俺はオークのパンチをしゃがんで避けると、起き上がりながら大鎌の刃のない背でオークの顎を下から打ち抜いた。


「重っ!」


今の攻撃でオークの体が一瞬浮いたが、その代わりに俺の大鎌にもかなりの衝撃がやってきた。このオークは1体何キロくらいあるんだ?軽く100は越えているな。


「はっ!」


俺は浮いた隙にオークの脚を蹴り飛ばす。すると、オークの体は斜めになり、そのまま地面に横に倒れた。


「まず1体!」


すぐに立ち上がろうとしたオークの首を俺は大鎌で斬り落とす。これでまず1体を倒せた。

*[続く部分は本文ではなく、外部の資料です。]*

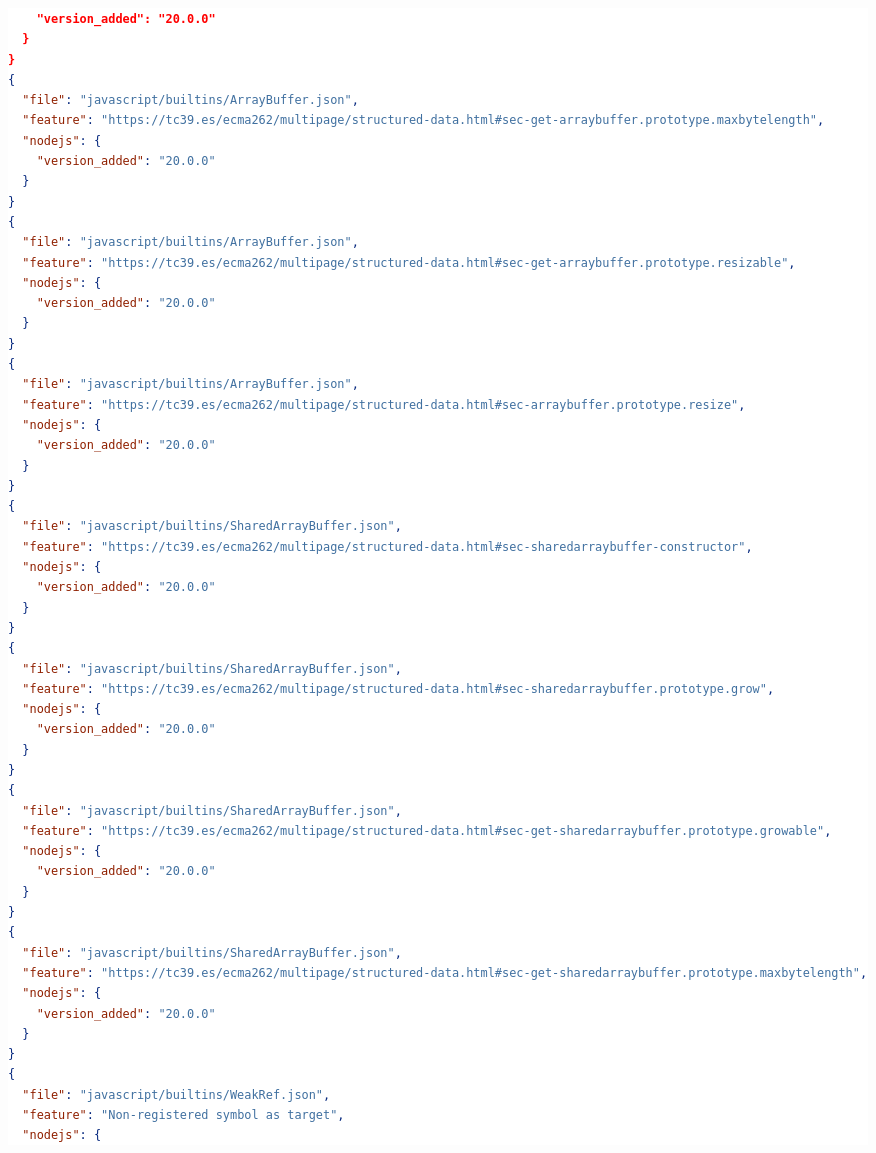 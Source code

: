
 ```json
    "version_added": "20.0.0"
  }
}
{
  "file": "javascript/builtins/ArrayBuffer.json",
  "feature": "https://tc39.es/ecma262/multipage/structured-data.html#sec-get-arraybuffer.prototype.maxbytelength",
  "nodejs": {
    "version_added": "20.0.0"
  }
}
{
  "file": "javascript/builtins/ArrayBuffer.json",
  "feature": "https://tc39.es/ecma262/multipage/structured-data.html#sec-get-arraybuffer.prototype.resizable",
  "nodejs": {
    "version_added": "20.0.0"
  }
}
{
  "file": "javascript/builtins/ArrayBuffer.json",
  "feature": "https://tc39.es/ecma262/multipage/structured-data.html#sec-arraybuffer.prototype.resize",
  "nodejs": {
    "version_added": "20.0.0"
  }
}
{
  "file": "javascript/builtins/SharedArrayBuffer.json",
  "feature": "https://tc39.es/ecma262/multipage/structured-data.html#sec-sharedarraybuffer-constructor",
  "nodejs": {
    "version_added": "20.0.0"
  }
}
{
  "file": "javascript/builtins/SharedArrayBuffer.json",
  "feature": "https://tc39.es/ecma262/multipage/structured-data.html#sec-sharedarraybuffer.prototype.grow",
  "nodejs": {
    "version_added": "20.0.0"
  }
}
{
  "file": "javascript/builtins/SharedArrayBuffer.json",
  "feature": "https://tc39.es/ecma262/multipage/structured-data.html#sec-get-sharedarraybuffer.prototype.growable",
  "nodejs": {
    "version_added": "20.0.0"
  }
}
{
  "file": "javascript/builtins/SharedArrayBuffer.json",
  "feature": "https://tc39.es/ecma262/multipage/structured-data.html#sec-get-sharedarraybuffer.prototype.maxbytelength",
  "nodejs": {
    "version_added": "20.0.0"
  }
}
{
  "file": "javascript/builtins/WeakRef.json",
  "feature": "Non-registered symbol as target",
  "nodejs": {
```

ただ、大鎌の攻撃でも打撃なら普通に立ち上がろうとしていたのを見るに、スキルレベル関係なく単純に俺の攻撃力が低いようだ。できれば斬れ味とかに頼らずオークを倒したいのだが、それはまだ先の話のようだな。



「凍てつけ!アイスボール!」


そして、まだじたばた暴れているオークの上に氷のボールを落とし、追い打ちをかける。今の一撃が決め手になり、オークは氷の針に完全に貫かれた。


「まあ、一応な」


まだ動いているが、放置していてもそのうち死ぬだろう。だが、生きてることで何か不都合があるかもしれないから、首を落としてしっかりとどめを刺す。


「うわっ、めちゃくちゃヒビ入ってんじゃん」


その氷に貫かれたオークをマジックポーチに入れたが、貫いていた氷は全体にヒビが入っていて折れる寸前だった。ダメージを与えながら動きを封じれるのでいい作戦だと思ったが、両脚が無事で踏ん張れたら折られていたな。


「でも、まあ予定通りか」


一応1体は売るようで魔法を使わずに殺れたから良かった。それに俺も特にダメージを受けていない。俺は魔法を使った方のオークを宿屋に渡すために解体し、マジックポーチにしまう。


「今日はもうワンセット行くか」


念の為、魔力ポーションと闘力ポーションを飲み、それからもう1ペアのオークを狩った。そして、お弁当を食べて街に帰った。